- Leader: Paddy Devlin
- Founded: June 1978
- Dissolved: 1987
- Succeeded by: Labour '87
- Ideology: Democratic socialism
- Political position: Centre-left

= United Labour Party (Northern Ireland) =

Defunct political party in Northern Ireland

The United Labour Party was a minor political party in Northern Ireland.

The party was founded in June 1978 by Paddy Devlin, formerly of the Social Democratic and Labour Party (SDLP), and a group of former Northern Ireland Labour Party (NILP) members, including John Coulthard and Bob Kidd. Devlin had been expelled from the SDLP after accusing it of no longer being socialist, while the party viewed the NILP as having become sectarian.

The party held that the partition of Ireland could only be ended if endorsed by the majority of people in Northern Ireland, and called for legal changes to reduce the power of any future Northern Ireland Executive. It described its long-term aim as the establishment of a democratic socialist government in Northern Ireland, and aimed to achieve this through working with other labour groups throughout the British Isles, including the British Labour Party and Irish Labour Party.

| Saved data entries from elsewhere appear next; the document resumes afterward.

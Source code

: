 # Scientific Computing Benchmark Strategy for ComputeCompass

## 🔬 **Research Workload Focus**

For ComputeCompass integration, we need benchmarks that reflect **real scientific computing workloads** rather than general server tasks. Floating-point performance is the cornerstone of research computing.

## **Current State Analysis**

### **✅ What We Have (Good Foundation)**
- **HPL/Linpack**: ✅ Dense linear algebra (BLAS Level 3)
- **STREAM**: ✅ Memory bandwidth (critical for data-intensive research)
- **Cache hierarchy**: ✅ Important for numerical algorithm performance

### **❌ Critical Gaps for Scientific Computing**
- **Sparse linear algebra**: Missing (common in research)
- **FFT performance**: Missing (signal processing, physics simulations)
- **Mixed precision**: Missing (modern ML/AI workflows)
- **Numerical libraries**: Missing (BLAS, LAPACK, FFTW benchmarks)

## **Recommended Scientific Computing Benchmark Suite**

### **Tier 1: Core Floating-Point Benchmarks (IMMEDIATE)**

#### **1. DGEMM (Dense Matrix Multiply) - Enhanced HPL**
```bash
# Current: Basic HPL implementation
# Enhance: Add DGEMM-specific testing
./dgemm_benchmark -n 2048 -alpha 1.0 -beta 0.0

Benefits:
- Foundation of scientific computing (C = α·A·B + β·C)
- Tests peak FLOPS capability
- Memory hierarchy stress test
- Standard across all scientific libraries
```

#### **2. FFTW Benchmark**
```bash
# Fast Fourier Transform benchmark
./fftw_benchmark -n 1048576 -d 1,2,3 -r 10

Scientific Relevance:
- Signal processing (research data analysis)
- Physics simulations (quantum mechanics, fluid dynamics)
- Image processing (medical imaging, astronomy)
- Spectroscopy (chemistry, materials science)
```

Devlin stood as a United Labour Party candidate in the 1979 European Parliament election but polled just 6,122 first preferences (1.1% of those cast) and thereby lost his deposit. In the same year, Kidd stood for the party in South Antrim at the UK general election, winning 2.6% of the votes. The party's only other contest was Brian Caul, who stood in the 1982 Belfast South by-election, winning just 0.7% of the votes cast.

In 1987, the group joined with the NILP and other small groups to form the Labour '87 coalition.